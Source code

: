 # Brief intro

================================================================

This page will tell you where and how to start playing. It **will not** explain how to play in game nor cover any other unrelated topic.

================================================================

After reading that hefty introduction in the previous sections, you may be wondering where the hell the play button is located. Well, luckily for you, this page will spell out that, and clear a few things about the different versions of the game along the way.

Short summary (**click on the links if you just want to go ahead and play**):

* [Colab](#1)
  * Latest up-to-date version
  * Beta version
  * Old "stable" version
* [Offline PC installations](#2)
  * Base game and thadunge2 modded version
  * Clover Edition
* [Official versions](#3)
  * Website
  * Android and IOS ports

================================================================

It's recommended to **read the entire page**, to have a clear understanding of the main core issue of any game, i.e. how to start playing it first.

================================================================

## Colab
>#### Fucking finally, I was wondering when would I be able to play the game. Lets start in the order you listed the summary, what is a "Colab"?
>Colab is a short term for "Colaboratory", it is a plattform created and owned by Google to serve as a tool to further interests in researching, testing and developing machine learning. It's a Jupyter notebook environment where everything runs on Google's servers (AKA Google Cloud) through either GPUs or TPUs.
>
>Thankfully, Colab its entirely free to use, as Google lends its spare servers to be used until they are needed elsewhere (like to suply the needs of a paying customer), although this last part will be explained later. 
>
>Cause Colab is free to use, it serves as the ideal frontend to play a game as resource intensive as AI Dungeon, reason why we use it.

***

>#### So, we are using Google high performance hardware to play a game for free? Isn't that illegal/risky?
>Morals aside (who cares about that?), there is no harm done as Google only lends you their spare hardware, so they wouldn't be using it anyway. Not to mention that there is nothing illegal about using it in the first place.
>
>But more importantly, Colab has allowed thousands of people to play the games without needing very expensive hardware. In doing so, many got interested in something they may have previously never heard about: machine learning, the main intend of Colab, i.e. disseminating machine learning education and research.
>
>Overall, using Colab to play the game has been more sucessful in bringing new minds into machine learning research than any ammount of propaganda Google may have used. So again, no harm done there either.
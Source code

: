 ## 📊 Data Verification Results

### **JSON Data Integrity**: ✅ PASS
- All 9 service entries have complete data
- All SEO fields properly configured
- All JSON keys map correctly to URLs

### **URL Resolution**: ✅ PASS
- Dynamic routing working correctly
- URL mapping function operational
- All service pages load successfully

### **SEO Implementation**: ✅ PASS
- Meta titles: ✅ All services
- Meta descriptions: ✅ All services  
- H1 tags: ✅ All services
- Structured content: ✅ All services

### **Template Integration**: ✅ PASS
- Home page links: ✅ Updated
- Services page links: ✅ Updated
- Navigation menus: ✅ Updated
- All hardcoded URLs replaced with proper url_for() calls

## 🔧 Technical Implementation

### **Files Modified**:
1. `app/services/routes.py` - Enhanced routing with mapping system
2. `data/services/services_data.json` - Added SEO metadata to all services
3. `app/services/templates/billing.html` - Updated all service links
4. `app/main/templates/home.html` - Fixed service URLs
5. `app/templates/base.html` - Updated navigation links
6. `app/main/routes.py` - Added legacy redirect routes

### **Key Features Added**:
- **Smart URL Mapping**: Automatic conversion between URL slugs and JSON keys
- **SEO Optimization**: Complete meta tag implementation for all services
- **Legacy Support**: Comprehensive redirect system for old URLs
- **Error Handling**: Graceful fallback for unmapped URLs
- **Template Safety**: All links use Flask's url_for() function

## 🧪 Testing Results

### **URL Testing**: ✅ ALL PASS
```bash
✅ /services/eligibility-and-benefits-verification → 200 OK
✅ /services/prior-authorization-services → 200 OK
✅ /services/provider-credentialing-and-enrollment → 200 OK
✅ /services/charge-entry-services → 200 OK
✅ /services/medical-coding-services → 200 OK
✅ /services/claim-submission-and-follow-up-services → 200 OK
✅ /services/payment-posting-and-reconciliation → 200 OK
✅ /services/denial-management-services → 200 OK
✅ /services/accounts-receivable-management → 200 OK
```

» PROBLEM DETAILS
Give back the whole listing exactly.

» OUTPUT FOR THIS TASK
Source code

: # Brief intro

================================================================

This page will tell you where and how to start playing. It **will not** explain how to play in game nor cover any other unrelated topic.

================================================================

After reading that hefty introduction in the previous sections, you may be wondering where the hell the play button is located. Well, luckily for you, this page will spell out that, and clear a few things about the different versions of the game along the way.

Short summary (**click on the links if you just want to go ahead and play**):

* [Colab](#1)
  * Latest up-to-date version
  * Beta version
  * Old "stable" version
* [Offline PC installations](#2)
  * Base game and thadunge2 modded version
  * Clover Edition
* [Official versions](#3)
  * Website
  * Android and IOS ports

================================================================

It's recommended to **read the entire page**, to have a clear understanding of the main core issue of any game, i.e. how to start playing it first.

================================================================

## Colab
>#### Fucking finally, I was wondering when would I be able to play the game. Lets start in the order you listed the summary, what is a "Colab"?
>Colab is a short term for "Colaboratory", it is a plattform created and owned by Google to serve as a tool to further interests in researching, testing and developing machine learning. It's a Jupyter notebook environment where everything runs on Google's servers (AKA Google Cloud) through either GPUs or TPUs.
>
>Thankfully, Colab its entirely free to use, as Google lends its spare servers to be used until they are needed elsewhere (like to suply the needs of a paying customer), although this last part will be explained later. 
>
>Cause Colab is free to use, it serves as the ideal frontend to play a game as resource intensive as AI Dungeon, reason why we use it.

***

>#### So, we are using Google high performance hardware to play a game for free? Isn't that illegal/risky?
>Morals aside (who cares about that?), there is no harm done as Google only lends you their spare hardware, so they wouldn't be using it anyway. Not to mention that there is nothing illegal about using it in the first place.
>
>But more importantly, Colab has allowed thousands of people to play the games without needing very expensive hardware. In doing so, many got interested in something they may have previously never heard about: machine learning, the main intend of Colab, i.e. disseminating machine learning education and research.
>
>Overall, using Colab to play the game has been more sucessful in bringing new minds into machine learning research than any ammount of propaganda Google may have used. So again, no harm done there either.
Source code

: ## 📊 Data Verification Results

### **JSON Data Integrity**: ✅ PASS
- All 9 service entries have complete data
- All SEO fields properly configured
- All JSON keys map correctly to URLs

### **URL Resolution**: ✅ PASS
- Dynamic routing working correctly
- URL mapping function operational
- All service pages load successfully

### **SEO Implementation**: ✅ PASS
- Meta titles: ✅ All services
- Meta descriptions: ✅ All services  
- H1 tags: ✅ All services
- Structured content: ✅ All services

### **Template Integration**: ✅ PASS
- Home page links: ✅ Updated
- Services page links: ✅ Updated
- Navigation menus: ✅ Updated
- All hardcoded URLs replaced with proper url_for() calls

## 🔧 Technical Implementation

### **Files Modified**:
1. `app/services/routes.py` - Enhanced routing with mapping system
2. `data/services/services_data.json` - Added SEO metadata to all services
3. `app/services/templates/billing.html` - Updated all service links
4. `app/main/templates/home.html` - Fixed service URLs
5. `app/templates/base.html` - Updated navigation links
6. `app/main/routes.py` - Added legacy redirect routes

### **Key Features Added**:
- **Smart URL Mapping**: Automatic conversion between URL slugs and JSON keys
- **SEO Optimization**: Complete meta tag implementation for all services
- **Legacy Support**: Comprehensive redirect system for old URLs
- **Error Handling**: Graceful fallback for unmapped URLs
- **Template Safety**: All links use Flask's url_for() function

## 🧪 Testing Results

### **URL Testing**: ✅ ALL PASS
```bash
✅ /services/eligibility-and-benefits-verification → 200 OK
✅ /services/prior-authorization-services → 200 OK
✅ /services/provider-credentialing-and-enrollment → 200 OK
✅ /services/charge-entry-services → 200 OK
✅ /services/medical-coding-services → 200 OK
✅ /services/claim-submission-and-follow-up-services → 200 OK
✅ /services/payment-posting-and-reconciliation → 200 OK
✅ /services/denial-management-services → 200 OK
✅ /services/accounts-receivable-management → 200 OK
```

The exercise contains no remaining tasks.